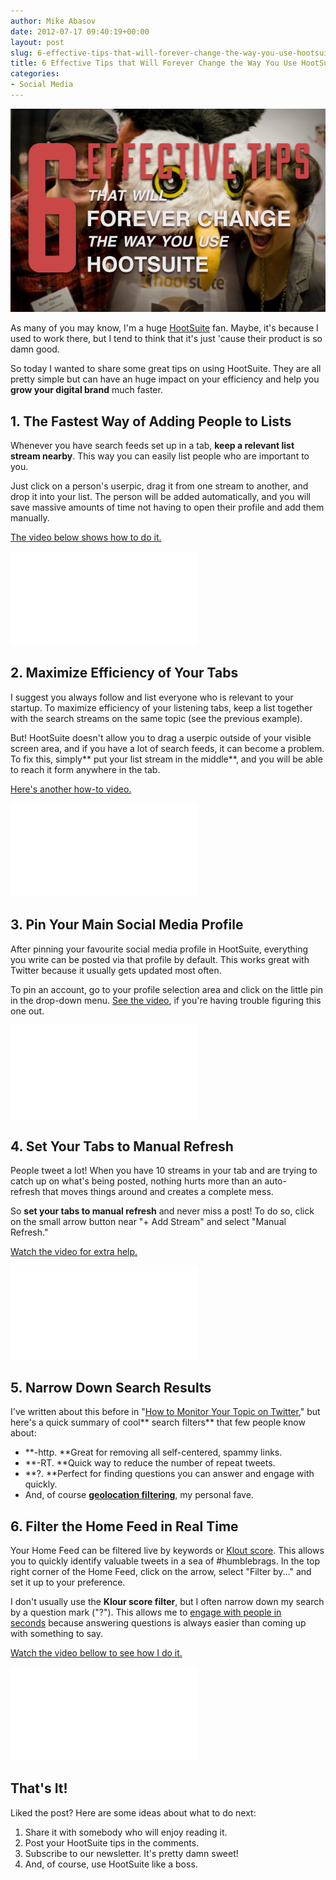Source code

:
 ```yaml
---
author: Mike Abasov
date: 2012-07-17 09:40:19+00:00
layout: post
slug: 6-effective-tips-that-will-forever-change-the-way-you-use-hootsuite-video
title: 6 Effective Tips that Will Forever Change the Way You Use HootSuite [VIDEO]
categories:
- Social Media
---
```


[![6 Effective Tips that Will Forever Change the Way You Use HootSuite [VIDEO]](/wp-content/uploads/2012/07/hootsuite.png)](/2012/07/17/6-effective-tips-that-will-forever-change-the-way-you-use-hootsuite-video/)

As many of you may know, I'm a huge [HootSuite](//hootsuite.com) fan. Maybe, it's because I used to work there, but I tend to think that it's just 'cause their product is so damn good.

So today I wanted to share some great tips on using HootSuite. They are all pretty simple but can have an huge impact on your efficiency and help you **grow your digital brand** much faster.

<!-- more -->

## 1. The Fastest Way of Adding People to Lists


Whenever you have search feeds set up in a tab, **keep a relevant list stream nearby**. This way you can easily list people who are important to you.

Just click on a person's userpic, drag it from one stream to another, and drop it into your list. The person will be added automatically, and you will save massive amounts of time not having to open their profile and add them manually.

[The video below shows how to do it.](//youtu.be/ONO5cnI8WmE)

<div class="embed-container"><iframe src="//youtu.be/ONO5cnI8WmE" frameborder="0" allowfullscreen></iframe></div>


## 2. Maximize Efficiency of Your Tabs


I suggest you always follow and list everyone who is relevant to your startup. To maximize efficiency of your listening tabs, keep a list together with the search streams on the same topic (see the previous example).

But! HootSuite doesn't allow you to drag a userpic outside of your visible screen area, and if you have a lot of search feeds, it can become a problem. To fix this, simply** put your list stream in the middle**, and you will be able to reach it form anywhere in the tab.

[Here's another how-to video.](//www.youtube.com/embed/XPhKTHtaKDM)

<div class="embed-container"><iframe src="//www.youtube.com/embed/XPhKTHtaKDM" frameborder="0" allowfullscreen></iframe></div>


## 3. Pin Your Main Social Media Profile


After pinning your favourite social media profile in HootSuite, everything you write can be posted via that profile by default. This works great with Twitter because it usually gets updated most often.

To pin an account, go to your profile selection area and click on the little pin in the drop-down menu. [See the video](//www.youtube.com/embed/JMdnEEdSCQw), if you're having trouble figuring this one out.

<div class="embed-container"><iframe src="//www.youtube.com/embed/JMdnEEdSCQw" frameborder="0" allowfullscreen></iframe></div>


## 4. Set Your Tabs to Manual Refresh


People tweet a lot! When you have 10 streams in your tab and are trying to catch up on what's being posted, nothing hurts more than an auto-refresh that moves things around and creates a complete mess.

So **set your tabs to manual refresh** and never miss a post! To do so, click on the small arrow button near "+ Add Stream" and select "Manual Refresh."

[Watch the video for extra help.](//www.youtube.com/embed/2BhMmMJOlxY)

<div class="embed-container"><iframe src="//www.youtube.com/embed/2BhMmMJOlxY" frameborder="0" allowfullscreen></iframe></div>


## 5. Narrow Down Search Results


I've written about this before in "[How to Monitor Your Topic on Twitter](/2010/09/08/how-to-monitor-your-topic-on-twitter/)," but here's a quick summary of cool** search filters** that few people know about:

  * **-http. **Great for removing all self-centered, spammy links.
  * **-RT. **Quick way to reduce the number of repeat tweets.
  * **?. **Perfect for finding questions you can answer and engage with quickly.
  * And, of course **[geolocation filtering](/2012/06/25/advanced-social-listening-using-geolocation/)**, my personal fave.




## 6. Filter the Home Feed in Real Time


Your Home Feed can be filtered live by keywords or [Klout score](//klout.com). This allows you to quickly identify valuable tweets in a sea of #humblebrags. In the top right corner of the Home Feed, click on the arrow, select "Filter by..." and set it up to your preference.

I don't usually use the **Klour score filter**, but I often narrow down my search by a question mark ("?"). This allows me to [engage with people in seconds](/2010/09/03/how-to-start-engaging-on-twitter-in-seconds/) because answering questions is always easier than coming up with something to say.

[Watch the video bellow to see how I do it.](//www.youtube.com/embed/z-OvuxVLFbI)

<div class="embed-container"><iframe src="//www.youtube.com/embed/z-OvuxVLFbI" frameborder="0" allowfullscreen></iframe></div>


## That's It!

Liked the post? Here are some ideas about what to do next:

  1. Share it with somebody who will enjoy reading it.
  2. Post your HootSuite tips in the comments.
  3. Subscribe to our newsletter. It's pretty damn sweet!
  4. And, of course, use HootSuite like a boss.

----------------

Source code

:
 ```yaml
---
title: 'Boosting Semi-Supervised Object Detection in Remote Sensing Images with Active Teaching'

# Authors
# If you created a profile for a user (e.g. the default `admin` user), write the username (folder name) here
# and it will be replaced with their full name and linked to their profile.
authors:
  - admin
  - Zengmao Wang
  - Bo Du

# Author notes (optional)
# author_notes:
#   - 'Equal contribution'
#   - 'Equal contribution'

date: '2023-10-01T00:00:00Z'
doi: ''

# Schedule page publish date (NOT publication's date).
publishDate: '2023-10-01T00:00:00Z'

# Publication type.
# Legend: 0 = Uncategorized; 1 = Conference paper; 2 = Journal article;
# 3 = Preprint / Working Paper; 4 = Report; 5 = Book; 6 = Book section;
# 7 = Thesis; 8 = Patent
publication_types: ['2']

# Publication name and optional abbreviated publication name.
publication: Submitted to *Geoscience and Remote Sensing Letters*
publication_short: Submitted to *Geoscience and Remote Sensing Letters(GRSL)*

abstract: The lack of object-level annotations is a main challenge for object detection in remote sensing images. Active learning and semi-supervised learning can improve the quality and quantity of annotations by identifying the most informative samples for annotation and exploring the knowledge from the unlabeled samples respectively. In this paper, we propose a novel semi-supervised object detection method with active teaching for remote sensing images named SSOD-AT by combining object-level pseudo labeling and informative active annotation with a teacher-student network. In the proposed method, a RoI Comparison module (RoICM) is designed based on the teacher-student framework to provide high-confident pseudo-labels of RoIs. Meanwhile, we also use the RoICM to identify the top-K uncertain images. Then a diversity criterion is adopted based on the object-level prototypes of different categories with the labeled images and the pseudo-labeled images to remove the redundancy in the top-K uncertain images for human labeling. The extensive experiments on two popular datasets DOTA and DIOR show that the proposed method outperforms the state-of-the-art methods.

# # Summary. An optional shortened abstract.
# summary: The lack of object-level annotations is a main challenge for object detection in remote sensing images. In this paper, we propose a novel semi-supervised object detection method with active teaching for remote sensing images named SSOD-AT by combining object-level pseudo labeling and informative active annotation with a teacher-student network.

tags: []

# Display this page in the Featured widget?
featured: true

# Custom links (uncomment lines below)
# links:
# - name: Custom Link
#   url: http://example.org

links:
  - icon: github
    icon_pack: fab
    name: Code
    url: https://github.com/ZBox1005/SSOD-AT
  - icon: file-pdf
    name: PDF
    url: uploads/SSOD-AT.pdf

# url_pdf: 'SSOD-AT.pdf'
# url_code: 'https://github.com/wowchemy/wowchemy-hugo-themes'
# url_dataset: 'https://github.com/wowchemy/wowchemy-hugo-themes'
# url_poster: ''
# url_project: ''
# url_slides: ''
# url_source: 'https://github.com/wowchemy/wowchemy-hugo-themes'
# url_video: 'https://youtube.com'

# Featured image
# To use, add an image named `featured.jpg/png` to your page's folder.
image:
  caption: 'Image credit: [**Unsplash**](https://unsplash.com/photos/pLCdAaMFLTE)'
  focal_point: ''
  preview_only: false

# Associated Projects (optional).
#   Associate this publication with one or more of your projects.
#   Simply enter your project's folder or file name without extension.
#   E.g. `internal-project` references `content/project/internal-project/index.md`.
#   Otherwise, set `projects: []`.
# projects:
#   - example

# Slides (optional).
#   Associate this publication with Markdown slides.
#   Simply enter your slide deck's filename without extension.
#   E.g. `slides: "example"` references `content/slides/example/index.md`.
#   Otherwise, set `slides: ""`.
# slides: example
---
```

----------------

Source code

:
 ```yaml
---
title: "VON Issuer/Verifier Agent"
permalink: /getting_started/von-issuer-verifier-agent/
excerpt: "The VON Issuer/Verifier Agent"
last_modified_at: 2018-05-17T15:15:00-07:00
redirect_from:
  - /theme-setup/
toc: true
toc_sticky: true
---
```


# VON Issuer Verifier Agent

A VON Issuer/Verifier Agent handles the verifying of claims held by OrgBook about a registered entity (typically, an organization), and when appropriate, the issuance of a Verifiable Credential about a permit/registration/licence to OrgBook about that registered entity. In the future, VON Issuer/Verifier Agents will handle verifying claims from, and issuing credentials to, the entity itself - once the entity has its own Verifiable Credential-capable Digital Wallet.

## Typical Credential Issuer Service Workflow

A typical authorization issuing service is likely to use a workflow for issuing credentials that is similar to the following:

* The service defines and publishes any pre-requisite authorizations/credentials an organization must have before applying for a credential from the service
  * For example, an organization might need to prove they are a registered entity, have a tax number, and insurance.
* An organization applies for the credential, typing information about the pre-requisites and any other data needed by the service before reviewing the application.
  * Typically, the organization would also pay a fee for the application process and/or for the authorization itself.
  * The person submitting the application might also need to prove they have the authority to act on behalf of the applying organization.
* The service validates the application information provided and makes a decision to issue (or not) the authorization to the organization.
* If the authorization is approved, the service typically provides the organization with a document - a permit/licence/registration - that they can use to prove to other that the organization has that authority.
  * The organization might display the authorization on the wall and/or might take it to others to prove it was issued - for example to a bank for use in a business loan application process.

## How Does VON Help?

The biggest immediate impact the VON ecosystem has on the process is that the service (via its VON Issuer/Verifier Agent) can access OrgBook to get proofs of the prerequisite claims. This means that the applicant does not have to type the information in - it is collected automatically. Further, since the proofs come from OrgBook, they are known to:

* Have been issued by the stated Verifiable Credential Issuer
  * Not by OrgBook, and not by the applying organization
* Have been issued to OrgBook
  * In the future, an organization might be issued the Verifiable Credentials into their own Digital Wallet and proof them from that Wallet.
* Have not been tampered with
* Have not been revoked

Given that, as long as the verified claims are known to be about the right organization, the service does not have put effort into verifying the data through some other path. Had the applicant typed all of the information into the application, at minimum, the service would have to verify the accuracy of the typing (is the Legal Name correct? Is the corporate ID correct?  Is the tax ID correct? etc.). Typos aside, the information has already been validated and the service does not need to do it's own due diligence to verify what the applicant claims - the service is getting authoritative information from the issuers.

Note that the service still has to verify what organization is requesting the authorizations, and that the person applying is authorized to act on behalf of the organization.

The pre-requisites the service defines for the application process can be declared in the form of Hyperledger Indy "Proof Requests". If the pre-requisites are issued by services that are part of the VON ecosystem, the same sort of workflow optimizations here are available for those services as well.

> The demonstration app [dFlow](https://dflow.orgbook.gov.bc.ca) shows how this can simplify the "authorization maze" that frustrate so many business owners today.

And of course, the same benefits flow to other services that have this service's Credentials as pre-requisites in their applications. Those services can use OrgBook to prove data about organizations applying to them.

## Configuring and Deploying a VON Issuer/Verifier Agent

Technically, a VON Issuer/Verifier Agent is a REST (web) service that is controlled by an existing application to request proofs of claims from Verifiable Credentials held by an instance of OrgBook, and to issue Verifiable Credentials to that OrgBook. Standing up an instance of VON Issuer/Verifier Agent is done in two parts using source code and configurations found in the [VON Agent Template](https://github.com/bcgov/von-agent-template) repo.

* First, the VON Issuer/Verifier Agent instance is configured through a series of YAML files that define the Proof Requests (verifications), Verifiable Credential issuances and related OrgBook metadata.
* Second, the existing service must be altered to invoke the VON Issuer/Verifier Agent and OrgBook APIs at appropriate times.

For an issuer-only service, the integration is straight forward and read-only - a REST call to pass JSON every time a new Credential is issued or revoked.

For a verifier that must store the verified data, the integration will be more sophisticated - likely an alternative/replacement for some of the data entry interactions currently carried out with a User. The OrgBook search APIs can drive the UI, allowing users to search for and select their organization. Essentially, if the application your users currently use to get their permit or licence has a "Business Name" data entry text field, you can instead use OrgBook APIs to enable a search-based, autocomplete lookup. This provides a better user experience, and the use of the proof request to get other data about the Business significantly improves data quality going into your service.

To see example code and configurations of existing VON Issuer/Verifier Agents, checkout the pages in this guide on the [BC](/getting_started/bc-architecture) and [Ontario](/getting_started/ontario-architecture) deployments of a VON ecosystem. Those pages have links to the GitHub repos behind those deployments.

----------------

(Brief)
An exact, complete copy of the lines above from the one with "Verifiable Credential Issuer" through the one with "not been revoked" is the whole answer.

(Expected answer)
* Have been issued by the stated Verifiable Credential Issuer
  * Not by OrgBook, and not by the applying organization
* Have been issued to OrgBook
  * In the future, an organization might be issued the Verifiable Credentials into their own Digital Wallet and proof them from that Wallet.
* Have not been tampered with
* Have not been revoked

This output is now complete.